(Saved data entries)
[Start of Attachment]

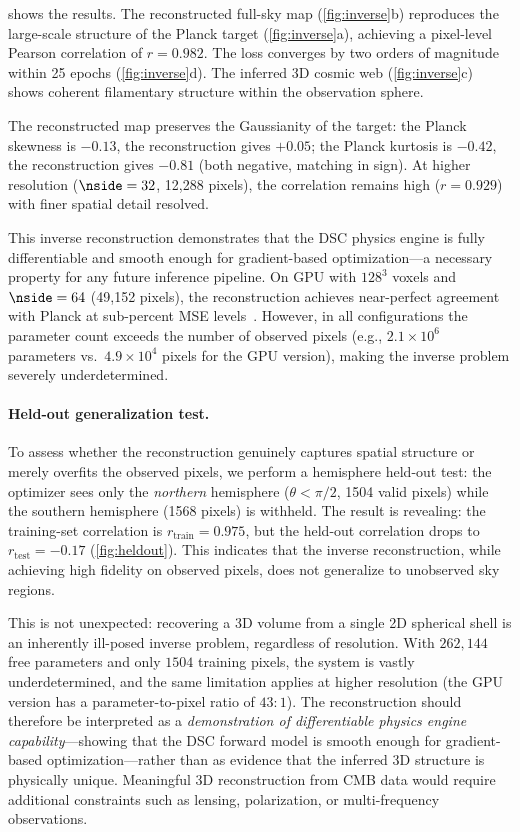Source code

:  shows the results.
The reconstructed full-sky map (\cref{fig:inverse}b) reproduces the large-scale structure of the Planck target (\cref{fig:inverse}a), achieving a pixel-level Pearson correlation of $r = 0.982$.
The loss converges by two orders of magnitude within 25 epochs (\cref{fig:inverse}d).
The inferred 3D cosmic web (\cref{fig:inverse}c) shows coherent filamentary structure within the observation sphere.

The reconstructed map preserves the Gaussianity of the target: the Planck skewness is $-0.13$, the reconstruction gives $+0.05$; the Planck kurtosis is $-0.42$, the reconstruction gives $-0.81$ (both negative, matching in sign).
At higher resolution ($\nside = 32$, 12{,}288 pixels), the correlation remains high ($r = 0.929$) with finer spatial detail resolved.

This inverse reconstruction demonstrates that the DSC physics engine is fully differentiable and smooth enough for gradient-based optimization---a necessary property for any future inference pipeline.
On GPU with $128^3$ voxels and $\nside = 64$ (49{,}152 pixels), the reconstruction achieves near-perfect agreement with Planck at sub-percent MSE levels~\citep{Wang2026}.
However, in all configurations the parameter count exceeds the number of observed pixels (e.g., $2.1 \times 10^6$ parameters vs.\ $4.9 \times 10^4$ pixels for the GPU version), making the inverse problem severely underdetermined.

\paragraph{Held-out generalization test.}
To assess whether the reconstruction genuinely captures spatial structure or merely overfits the observed pixels, we perform a hemisphere held-out test: the optimizer sees only the \emph{northern} hemisphere ($\theta < \pi/2$, 1504 valid pixels) while the southern hemisphere (1568 pixels) is withheld.
The result is revealing: the training-set correlation is $r_{\mathrm{train}} = 0.975$, but the held-out correlation drops to $r_{\mathrm{test}} = -0.17$ (\cref{fig:heldout}).
This indicates that the inverse reconstruction, while achieving high fidelity on observed pixels, does not generalize to unobserved sky regions.

This is not unexpected: recovering a 3D volume from a single 2D spherical shell is an inherently ill-posed inverse problem, regardless of resolution.
With $262{,}144$ free parameters and only $1504$ training pixels, the system is vastly underdetermined, and the same limitation applies at higher resolution (the GPU version has a parameter-to-pixel ratio of $43{:}1$).
The reconstruction should therefore be interpreted as a \emph{demonstration of differentiable physics engine capability}---showing that the DSC forward model is smooth enough for gradient-based optimization---rather than as evidence that the inferred 3D structure is physically unique.
Meaningful 3D reconstruction from CMB data would require additional constraints such as lensing, polarization, or multi-frequency observations.

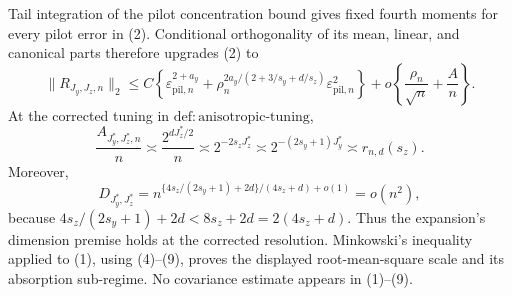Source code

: Tail integration of the pilot concentration bound gives fixed fourth moments for every pilot error in (2). Conditional orthogonality of its mean, linear, and canonical parts therefore upgrades (2) to
\[
\|R_{J_y,J_z,n}\|_2
\le C\!\left\{\varepsilon_{\mathrm{pil},n}^{2+a_y}
+\rho_n^{2a_y/(2+3/s_y+d/s_z)}\varepsilon_{\mathrm{pil},n}^2\right\}
+o\!\left\{\frac{\rho_n}{\sqrt n}+\frac A n\right\}.         \tag{7}
\]
At the corrected tuning in \(\mathrm{def{:}anisotropic\text{-}tuning}\),
\[
\frac{A_{J_y^*,J_z^*,n}}n
\asymp\frac{2^{dJ_z^*/2}}n
\asymp2^{-2s_zJ_z^*}
\asymp2^{-(2s_y+1)J_y^*}
\asymp r_{n,d}(s_z).                                               \tag{8}
\]
Moreover,
\[
D_{J_y^*,J_z^*}
=n^{\{4s_z/(2s_y+1)+2d\}/(4s_z+d)+o(1)}=o(n^2),                 \tag{9}
\]
because \(4s_z/(2s_y+1)+2d<8s_z+2d=2(4s_z+d)\). Thus the expansion's dimension premise holds at the corrected resolution. Minkowski's inequality applied to (1), using (4)--(9), proves the displayed root-mean-square scale and its absorption sub-regime. No covariance estimate appears in (1)--(9).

[End of Attachment]

:: EXERCISE ::
Please restate the lines above exactly, starting at the first line of the data and stopping at the line containing "The result is", which is included. Omit pictures.

:: RESPONSE BELOW ::
Source code

:  shows the results.
The reconstructed full-sky map (\cref{fig:inverse}b) reproduces the large-scale structure of the Planck target (\cref{fig:inverse}a), achieving a pixel-level Pearson correlation of $r = 0.982$.
The loss converges by two orders of magnitude within 25 epochs (\cref{fig:inverse}d).
The inferred 3D cosmic web (\cref{fig:inverse}c) shows coherent filamentary structure within the observation sphere.

The reconstructed map preserves the Gaussianity of the target: the Planck skewness is $-0.13$, the reconstruction gives $+0.05$; the Planck kurtosis is $-0.42$, the reconstruction gives $-0.81$ (both negative, matching in sign).
At higher resolution ($\nside = 32$, 12{,}288 pixels), the correlation remains high ($r = 0.929$) with finer spatial detail resolved.

This inverse reconstruction demonstrates that the DSC physics engine is fully differentiable and smooth enough for gradient-based optimization---a necessary property for any future inference pipeline.
On GPU with $128^3$ voxels and $\nside = 64$ (49{,}152 pixels), the reconstruction achieves near-perfect agreement with Planck at sub-percent MSE levels~\citep{Wang2026}.
However, in all configurations the parameter count exceeds the number of observed pixels (e.g., $2.1 \times 10^6$ parameters vs.\ $4.9 \times 10^4$ pixels for the GPU version), making the inverse problem severely underdetermined.

\paragraph{Held-out generalization test.}
To assess whether the reconstruction genuinely captures spatial structure or merely overfits the observed pixels, we perform a hemisphere held-out test: the optimizer sees only the \emph{northern} hemisphere ($\theta < \pi/2$, 1504 valid pixels) while the southern hemisphere (1568 pixels) is withheld.
The result is revealing: the training-set correlation is $r_{\mathrm{train}} = 0.975$, but the held-out correlation drops to $r_{\mathrm{test}} = -0.17$ (\cref{fig:heldout}).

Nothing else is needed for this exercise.